Throughout the entries below, report every line where "documentclass" is found.

Data items:
*****
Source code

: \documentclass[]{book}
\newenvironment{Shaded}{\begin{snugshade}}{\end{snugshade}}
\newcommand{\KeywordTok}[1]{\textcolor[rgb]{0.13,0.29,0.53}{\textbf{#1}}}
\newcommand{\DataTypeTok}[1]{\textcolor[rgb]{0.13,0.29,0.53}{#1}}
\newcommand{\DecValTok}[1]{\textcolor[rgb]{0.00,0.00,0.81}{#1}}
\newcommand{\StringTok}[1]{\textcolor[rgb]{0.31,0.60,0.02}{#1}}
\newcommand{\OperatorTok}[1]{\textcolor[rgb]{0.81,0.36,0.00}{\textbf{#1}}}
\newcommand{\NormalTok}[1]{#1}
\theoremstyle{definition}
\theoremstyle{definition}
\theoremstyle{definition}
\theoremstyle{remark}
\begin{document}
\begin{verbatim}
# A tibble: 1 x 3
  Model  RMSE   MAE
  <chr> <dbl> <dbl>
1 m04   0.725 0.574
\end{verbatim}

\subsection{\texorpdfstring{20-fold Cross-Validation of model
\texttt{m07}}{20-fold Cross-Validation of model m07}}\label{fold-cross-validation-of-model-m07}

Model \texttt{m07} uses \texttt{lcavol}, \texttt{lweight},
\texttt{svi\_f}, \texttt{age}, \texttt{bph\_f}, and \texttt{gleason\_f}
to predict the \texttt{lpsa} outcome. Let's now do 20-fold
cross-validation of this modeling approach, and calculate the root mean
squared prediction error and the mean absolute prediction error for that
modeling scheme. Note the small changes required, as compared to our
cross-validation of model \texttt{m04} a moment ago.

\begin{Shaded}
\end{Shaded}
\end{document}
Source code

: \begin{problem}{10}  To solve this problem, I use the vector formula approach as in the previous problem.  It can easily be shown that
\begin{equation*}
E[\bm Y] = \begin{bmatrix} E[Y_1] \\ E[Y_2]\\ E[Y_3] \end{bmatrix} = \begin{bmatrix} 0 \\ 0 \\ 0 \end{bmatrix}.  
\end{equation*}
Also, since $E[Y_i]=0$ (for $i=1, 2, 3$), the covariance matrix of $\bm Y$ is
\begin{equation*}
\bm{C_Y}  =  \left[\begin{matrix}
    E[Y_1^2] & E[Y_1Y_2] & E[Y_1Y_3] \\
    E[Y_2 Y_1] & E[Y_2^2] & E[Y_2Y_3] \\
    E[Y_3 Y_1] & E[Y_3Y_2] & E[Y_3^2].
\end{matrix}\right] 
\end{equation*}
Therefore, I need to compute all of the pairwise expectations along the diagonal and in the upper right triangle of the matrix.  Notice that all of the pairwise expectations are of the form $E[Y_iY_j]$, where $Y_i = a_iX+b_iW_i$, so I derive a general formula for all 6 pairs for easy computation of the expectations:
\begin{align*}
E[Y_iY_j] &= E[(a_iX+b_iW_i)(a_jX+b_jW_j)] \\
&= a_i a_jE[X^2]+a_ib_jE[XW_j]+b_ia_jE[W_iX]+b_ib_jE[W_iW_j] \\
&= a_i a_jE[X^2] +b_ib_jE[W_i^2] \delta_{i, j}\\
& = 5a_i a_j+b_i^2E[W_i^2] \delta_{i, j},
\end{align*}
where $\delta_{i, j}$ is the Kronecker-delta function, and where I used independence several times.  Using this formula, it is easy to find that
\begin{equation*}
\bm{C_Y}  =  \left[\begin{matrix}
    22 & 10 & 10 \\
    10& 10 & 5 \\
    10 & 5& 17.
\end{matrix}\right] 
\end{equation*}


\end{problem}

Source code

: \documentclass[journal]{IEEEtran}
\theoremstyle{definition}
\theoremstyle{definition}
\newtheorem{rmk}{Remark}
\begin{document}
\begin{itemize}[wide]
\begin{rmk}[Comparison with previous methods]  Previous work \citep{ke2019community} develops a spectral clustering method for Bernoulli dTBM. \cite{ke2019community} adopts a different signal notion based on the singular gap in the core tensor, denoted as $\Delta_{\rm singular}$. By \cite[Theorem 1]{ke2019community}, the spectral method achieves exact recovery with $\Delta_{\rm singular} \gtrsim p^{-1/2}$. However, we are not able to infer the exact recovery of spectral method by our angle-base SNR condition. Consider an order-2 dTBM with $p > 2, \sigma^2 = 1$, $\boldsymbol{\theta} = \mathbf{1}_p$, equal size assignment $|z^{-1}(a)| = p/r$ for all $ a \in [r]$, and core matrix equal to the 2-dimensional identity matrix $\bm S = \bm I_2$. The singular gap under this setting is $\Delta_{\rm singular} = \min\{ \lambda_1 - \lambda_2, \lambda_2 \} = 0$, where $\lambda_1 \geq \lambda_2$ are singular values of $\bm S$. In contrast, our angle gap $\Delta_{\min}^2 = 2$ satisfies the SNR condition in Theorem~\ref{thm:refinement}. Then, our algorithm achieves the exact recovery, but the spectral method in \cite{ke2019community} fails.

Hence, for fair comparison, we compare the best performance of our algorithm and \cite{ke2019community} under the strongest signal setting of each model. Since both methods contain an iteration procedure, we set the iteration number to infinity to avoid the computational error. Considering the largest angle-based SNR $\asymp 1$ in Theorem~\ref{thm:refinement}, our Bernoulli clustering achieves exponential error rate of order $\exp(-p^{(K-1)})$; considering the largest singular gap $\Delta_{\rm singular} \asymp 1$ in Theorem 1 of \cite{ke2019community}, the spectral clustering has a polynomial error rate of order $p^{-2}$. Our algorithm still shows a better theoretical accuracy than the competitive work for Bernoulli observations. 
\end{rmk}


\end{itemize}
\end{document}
*****
RESPONSE -
: \documentclass[]{book}
: \documentclass[journal]{IEEEtran}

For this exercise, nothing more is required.